‘’La chimio sera décentralisée…, au cours de cette année’’
Malgré les acquis dans la lutte contre le cancer, beaucoup de travail reste à faire, surtout dans les régions. Dans cet entretien, à l’occasion de la Journée mondiale contre cette affection, le directeur de la Lutte contre la maladie, Docteur Babacar Guèye, fait le dépistage de cette pathologie, avant d’annoncer un projet d’implantation de pôles territoriaux dans des régions et des axes. Des structures qui pourront se charger des cancers et également la déconcentration de la chimiothérapie dans les régions de KaffQrine, Diourbel et Ziguinchor.
La Journée mondiale de lutte contre le cancer est célébrée aujourd’hui. Quelles sont les nouveautés dans le traitement ?
Le cancer fait partie des maladies non-transmissibles qui, aujourd'hui, du fait de leur ampleur, de leur gravité, méritent qu'on leur prête beaucoup plus d'attention. Si on prend l'exemple juste du cancer, en termes d'incidence, de chiffres, on s'attend à plus de 11 mille nouveaux cas de cancers, toutes formes confondues, au Sénégal, par an. Avec une mortalité qui est assez importante de 70 % au moins. Au Sénégal, les cancers les plus fréquents sont ceux du col de l'utérus et du sein. En traitement de cancer, il y a la chaine de soins. C'est depuis la prévention, qui est très importante pour la promotion de la santé, jusqu'aux soins palliatifs. Sur la chaine de soins, le Sénégal a connu des avancées à chaque niveau.
Il y a, d'abord, la prévention primaire. Des actions doivent être menées, afin d'éviter la survenue du cancer. Parce qu’un tiers du cancer peut être évité, si des mesures précoces de détection et de prise en charge sont prises. Mais également si des mesures de prévention sont prises sur les facteurs de risques. Par rapport à la lutte contre le tabagisme, qui est un facteur de risque de survenue du cancer, il y a la loi antitabac avec le décret d'application ; laquelle loi est en cours de vulgarisation et de mise en œuvre. En plus de cette loi, il y a les avertissements sanitaires sur les paquets de cigarettes. C'est un effort important que le Sénégal est en train de faire dans le domaine de la lutte contre le cancer.
Il y a aussi un facteur de risque important : c'est l'alimentation. Il faudra avoir une alimentation saine, pour pouvoir éviter le cancer. Pour ce qui est de cette alimentation saine, le Sénégal est en train d'élaborer une recommandation alimentaire nationale. Il ne faut pas attendre l’âge adulte pour mettre en œuvre des stratégies de communication.
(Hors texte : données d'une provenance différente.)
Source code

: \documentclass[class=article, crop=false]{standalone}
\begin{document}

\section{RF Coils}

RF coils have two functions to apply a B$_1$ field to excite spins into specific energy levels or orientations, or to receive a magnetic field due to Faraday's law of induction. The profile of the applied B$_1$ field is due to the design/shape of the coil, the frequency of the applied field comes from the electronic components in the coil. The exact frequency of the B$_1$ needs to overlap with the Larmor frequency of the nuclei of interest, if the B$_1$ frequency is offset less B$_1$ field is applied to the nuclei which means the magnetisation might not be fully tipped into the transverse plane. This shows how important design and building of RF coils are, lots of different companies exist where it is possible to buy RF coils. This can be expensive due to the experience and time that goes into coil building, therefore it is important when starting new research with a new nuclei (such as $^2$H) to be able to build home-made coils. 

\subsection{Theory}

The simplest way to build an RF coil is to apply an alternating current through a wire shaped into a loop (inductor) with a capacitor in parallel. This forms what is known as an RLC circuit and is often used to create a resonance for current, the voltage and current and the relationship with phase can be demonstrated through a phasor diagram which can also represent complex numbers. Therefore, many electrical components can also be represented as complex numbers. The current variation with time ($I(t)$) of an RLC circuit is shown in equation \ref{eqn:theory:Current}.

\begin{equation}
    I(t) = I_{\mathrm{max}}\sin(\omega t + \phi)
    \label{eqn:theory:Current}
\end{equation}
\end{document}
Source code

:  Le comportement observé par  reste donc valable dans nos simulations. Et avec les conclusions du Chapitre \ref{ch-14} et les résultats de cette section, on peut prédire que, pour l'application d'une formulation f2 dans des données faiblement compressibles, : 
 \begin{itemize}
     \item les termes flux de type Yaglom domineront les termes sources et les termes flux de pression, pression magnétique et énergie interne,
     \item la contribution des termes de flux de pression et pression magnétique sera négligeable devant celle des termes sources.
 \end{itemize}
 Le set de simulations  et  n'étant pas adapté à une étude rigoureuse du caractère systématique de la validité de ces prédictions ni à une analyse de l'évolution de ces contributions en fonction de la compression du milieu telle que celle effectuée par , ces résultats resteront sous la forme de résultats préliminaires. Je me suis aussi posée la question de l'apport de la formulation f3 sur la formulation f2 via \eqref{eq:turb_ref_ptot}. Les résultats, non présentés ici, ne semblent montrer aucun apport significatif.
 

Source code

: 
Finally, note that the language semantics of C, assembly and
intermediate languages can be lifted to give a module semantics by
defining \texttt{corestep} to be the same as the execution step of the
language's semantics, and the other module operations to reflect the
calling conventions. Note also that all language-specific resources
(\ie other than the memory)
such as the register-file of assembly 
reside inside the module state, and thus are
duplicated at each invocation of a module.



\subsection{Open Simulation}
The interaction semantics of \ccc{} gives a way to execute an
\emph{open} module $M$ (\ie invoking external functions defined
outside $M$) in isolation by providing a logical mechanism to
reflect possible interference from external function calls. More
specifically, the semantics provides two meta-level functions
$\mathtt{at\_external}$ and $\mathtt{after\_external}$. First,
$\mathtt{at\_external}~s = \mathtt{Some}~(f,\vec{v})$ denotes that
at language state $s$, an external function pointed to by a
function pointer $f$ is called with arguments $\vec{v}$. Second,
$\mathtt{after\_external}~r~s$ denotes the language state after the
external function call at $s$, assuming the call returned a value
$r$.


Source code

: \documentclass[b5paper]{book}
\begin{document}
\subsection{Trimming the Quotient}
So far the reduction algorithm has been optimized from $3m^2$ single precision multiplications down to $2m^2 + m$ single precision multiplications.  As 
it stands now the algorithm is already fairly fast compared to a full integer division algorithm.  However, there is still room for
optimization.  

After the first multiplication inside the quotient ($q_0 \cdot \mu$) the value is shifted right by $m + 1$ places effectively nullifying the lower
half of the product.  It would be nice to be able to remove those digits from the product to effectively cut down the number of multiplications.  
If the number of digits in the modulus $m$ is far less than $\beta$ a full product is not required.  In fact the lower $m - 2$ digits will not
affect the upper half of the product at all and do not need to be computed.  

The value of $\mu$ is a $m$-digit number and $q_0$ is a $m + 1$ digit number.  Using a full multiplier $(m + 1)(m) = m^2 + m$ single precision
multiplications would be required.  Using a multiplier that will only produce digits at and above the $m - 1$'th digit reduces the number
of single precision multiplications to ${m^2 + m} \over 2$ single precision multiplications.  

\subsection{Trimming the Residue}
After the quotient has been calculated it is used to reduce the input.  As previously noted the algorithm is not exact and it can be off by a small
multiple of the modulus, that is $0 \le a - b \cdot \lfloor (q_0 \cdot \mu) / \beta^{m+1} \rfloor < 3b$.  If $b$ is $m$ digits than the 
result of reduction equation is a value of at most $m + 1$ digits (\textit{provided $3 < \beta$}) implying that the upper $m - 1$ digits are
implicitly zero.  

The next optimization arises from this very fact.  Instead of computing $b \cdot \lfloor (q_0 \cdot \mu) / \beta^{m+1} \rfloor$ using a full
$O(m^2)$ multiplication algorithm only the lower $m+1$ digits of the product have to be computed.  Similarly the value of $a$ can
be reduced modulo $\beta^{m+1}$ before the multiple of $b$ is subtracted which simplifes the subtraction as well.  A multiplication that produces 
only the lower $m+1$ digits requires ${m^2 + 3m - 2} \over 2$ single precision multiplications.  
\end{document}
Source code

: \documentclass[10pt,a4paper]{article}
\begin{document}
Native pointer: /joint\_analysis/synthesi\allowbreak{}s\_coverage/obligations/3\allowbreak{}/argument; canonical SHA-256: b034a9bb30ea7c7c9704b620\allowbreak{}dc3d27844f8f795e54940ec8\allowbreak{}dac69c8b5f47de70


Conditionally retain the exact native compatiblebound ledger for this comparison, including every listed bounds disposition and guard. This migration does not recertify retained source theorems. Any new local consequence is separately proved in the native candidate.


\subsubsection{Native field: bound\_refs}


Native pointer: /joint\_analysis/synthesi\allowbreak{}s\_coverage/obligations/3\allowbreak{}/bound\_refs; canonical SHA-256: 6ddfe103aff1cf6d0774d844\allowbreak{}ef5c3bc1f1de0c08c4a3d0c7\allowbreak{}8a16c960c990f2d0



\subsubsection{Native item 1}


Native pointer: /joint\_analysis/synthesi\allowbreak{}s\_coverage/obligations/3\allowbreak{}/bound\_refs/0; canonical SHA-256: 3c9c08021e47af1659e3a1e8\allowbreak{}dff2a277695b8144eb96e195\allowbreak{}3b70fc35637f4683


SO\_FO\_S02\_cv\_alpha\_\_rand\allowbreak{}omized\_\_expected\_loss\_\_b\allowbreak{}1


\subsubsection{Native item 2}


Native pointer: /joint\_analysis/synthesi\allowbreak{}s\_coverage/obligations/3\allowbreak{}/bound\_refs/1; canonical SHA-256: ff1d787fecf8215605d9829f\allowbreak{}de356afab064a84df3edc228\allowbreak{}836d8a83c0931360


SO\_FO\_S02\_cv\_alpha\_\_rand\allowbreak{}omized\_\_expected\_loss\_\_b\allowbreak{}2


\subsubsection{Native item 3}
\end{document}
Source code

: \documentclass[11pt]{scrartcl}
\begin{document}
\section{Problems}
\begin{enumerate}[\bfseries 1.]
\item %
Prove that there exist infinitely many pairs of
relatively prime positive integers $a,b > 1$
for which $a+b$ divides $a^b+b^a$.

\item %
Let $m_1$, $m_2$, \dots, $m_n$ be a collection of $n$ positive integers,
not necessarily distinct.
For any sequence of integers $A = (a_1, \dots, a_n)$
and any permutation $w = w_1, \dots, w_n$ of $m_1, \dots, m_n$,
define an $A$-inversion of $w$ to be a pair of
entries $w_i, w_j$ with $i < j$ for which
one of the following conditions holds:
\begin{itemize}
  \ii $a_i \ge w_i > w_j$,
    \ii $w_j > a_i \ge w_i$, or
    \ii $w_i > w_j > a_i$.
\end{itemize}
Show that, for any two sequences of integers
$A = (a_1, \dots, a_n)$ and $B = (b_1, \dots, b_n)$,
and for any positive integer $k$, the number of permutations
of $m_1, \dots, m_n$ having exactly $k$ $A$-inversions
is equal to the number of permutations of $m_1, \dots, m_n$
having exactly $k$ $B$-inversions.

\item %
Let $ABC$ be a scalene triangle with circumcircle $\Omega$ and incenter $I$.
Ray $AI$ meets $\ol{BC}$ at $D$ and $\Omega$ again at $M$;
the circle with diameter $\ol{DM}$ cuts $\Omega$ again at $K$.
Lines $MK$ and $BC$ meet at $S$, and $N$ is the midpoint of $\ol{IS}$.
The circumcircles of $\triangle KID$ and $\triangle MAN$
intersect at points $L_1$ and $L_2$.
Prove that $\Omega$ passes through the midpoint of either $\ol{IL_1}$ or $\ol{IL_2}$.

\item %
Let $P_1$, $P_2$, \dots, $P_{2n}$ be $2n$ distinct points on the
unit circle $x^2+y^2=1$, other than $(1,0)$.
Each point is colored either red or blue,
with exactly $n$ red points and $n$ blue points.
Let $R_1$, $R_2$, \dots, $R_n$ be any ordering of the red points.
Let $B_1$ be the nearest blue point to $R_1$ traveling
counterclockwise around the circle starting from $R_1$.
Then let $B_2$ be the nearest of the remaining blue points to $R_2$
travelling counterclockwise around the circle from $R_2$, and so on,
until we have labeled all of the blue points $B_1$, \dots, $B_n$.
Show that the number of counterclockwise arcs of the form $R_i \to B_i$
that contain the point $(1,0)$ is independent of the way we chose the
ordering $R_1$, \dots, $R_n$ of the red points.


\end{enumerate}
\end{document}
Il faut commencer dès le bas-âge. C'est pour cette raison, en relation avec le ministère de l'Education nationale, à travers sa Division de contrôle médical scolaire, on travaille à intégrer dans le module de formation des élèves des aspects liés à l'adoption de comportements sains. Ce, pour éviter les facteurs de risques des maladies non-transmissibles, de façon générale, en particulier du cancer. L'autre élément important dans le domaine de la prévention, c'est la vaccination. Il y a des cancers qui sont liés à certains virus. La question du cancer du foie est liée à l'hépatite B. Depuis déjà 2016, le Sénégal a introduit dans son Programme élargi de vaccination le vaccin contre l'hépatite B à la naissance. Ceci est gratuit pour tous les enfants. Le 31 octobre 2018, le chef de l'Etat a introduit, dans le Programme élargi de vaccination, le vaccin contre le human papilloma virus qui est impliqué dans la survenu du cancer du col de l'utérus. Déjà, à ce niveau, il y a beaucoup d'efforts que le Sénégal est en train de faire et on va poursuivre dans ce domaine.
Malgré ces efforts, le cancer est toujours considéré comme une fatalité. Ne faudrait-il pas revoir la stratégie de prévention ?
Après la prévention primaire, il y a la prévention secondaire. C'est-à-dire qu'il faut détecter précocement la maladie, pour ne pas arriver au décès, à la mortalité qui est importante. Par rapport à cette prévention secondaire, je veux vraiment lancer une invite auprès de la presse. Il y a aujourd'hui des enquêtes qui sont faites, qui montrent que les Sénégalais pensent que le cancer est une fatalité. C’est-à-dire, dès qu'on dit cancer, c’est égal décès. Alors que ce n'est pas du tout le cas. Le cancer est une maladie comme le paludisme, la tuberculose, comme toute autre maladie qui, lorsqu'il est détecté précocement se guérit. On peut être atteint et guérir de son cancer. Il faudrait communiquer sur l'intérêt de la détection et de la prise en charge précoce.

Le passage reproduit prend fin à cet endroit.